All this movie has to do is focus on Hanks to succeed and “Sully” does indeed do just that. Sadly, Komarnicki and Eastwood have very little for the great Laura Linney to do as Sully’s wife, Lorraine Sullenberger. All of her scenes are on the other line of the phone conversations she has with her husband. While that’s understandable, it’s also very formulaic and typical of the wife who’s geographically far from the spouse in peril and therefore relegated to concerned looks and shaky-voiced or frustrated tones over the phone, while tending to the kids  or home life. To be honest, I don’t know what more could’ve been done with this character, but it was still woefully obvious what Linney was there for. It being a true story, one has to surmise this is really what went down, but there’s no getting around the stereotypical portrayal.

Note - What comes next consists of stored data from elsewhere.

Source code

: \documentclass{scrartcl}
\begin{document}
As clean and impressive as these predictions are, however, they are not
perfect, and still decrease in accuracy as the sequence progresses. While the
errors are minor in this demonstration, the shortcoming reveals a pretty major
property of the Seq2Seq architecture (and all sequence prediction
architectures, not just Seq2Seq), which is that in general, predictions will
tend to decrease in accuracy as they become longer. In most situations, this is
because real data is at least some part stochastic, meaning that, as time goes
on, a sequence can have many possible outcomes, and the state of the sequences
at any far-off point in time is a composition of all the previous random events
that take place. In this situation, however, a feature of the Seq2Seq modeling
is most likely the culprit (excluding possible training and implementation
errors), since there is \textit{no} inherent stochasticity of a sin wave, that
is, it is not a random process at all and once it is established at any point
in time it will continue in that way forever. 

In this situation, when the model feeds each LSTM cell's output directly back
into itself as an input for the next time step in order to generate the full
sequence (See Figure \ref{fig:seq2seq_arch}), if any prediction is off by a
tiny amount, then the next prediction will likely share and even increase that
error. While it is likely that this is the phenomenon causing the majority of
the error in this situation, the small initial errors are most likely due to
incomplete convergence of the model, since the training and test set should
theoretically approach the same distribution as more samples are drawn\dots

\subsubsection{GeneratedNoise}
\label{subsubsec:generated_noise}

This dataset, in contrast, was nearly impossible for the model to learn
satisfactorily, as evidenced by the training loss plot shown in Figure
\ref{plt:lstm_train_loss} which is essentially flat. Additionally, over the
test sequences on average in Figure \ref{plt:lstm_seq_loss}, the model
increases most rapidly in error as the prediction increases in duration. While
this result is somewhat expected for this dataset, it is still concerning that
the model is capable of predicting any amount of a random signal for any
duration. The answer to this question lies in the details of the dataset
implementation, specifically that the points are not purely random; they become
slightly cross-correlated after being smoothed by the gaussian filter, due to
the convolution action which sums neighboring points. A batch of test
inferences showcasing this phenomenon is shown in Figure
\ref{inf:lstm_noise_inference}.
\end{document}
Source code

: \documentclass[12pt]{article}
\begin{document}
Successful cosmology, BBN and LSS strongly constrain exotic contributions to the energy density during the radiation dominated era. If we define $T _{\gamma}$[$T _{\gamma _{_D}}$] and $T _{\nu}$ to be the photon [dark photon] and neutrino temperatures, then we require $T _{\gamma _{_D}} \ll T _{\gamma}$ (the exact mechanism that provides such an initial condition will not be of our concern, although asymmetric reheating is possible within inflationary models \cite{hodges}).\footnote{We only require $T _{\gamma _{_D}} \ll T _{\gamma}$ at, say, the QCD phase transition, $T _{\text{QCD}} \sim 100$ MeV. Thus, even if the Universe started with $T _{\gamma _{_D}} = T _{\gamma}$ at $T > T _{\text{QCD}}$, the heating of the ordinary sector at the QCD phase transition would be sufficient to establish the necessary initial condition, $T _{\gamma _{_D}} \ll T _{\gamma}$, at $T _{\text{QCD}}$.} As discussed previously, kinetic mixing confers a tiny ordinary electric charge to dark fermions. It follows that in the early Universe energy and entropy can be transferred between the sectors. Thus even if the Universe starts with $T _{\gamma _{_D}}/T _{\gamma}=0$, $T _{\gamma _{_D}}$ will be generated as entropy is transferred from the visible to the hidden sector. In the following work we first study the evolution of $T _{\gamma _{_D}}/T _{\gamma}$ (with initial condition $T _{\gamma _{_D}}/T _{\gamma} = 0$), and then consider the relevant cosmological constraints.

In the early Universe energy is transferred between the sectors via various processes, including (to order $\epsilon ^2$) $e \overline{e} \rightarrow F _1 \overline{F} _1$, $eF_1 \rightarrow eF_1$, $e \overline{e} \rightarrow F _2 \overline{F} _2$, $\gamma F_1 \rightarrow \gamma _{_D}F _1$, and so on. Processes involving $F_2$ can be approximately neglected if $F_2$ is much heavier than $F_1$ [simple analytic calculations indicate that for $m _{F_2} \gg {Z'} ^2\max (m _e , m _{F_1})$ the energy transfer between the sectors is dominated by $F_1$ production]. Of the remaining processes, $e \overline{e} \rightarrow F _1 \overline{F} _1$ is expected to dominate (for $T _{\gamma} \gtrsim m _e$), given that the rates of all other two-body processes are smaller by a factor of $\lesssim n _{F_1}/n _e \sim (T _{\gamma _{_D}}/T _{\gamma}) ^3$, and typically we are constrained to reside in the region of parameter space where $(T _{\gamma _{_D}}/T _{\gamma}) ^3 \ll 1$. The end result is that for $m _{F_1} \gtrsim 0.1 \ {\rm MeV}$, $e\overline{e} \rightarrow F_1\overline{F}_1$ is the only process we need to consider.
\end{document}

I found myself surprised by the details screenwriter Todd Kormanicki included in “Sully”, probably because these are details I would never have thought of before. I’m not just referring to the details involved inside the cockpit or what kind of response the flight attendants have once they realize the plane is about to attempt to land on water. I expect that. What I found interesting were the elements I hadn’t thought of, such as what happens to the passengers once they are rescued by the Coast Guard as well as where Sully and Skiles are taken immediately after the landing. I never thought about how the pilot and co-pilot would have to be briefed and set up in a hotel while they await giving officials their statement. It didn’t occur to me that someone had to go to Wal-Mart and purchase clothes for these two waterlogged heroes, since they wouldn’t be going home right away. These and many other small details add up to a greater understanding of the overall step-by-step process (often quite tedious) involved after the emergency landing.

“Sully” really doesn’t need to examine anything other than the water landing, the media coverage and the investigation. This isn’t a biopic, thankfully. There are choice morsels from Sully’s past which informs and shapes who he is, but no further fluff is needed, which is something Eastwood knows.



Going into “Sully” one can’t help but wonder how Eastwood handles the flight scenes. It’s not like these scenes would be foreign to him, if you recall his work on “Firefox” and “Space Cowboys”, but obviously this would be handled by his visual effects team.  The flight sequences we see are either flights that haunt Sully or the different perspectives of Flight 1549 that he recounts. All of the flight sequences feel seamless and sound authentic with no obvious or noticeable CGI. With the film being shot almost entirely in IMAX, every flying sequence looks fantastic, at least on the a Lie-MAX screen I watched it on. But the exterior visuals wouldn’t be as impacting, if not for Eastwood highlighting the passengers inside the plane. There is expected panic throughout the plane once hear Sully say, “Brace for Impact!” and the intensity from that announcement till the time the land is palpable on the screen. It’s such an unexpected situation for the passengers and certainly a sequence that finds viewers imagining what it would’ve been like for them.

If there are countless movies made about catastrophic events in life – be they natural or man-made – at least we can now have one that involved a heroic act and a happy ending. That’s why “Sully” shouldn’t be totally overlooked. We can get our news from 24/7 broadcasts or read memoirs, but seeing something like this reenacted by two veterans such as Eastwood and Hanks is a wholly satisfying experience. I was impressed by these two once again as I watched a movie I didn’t think needed to be made.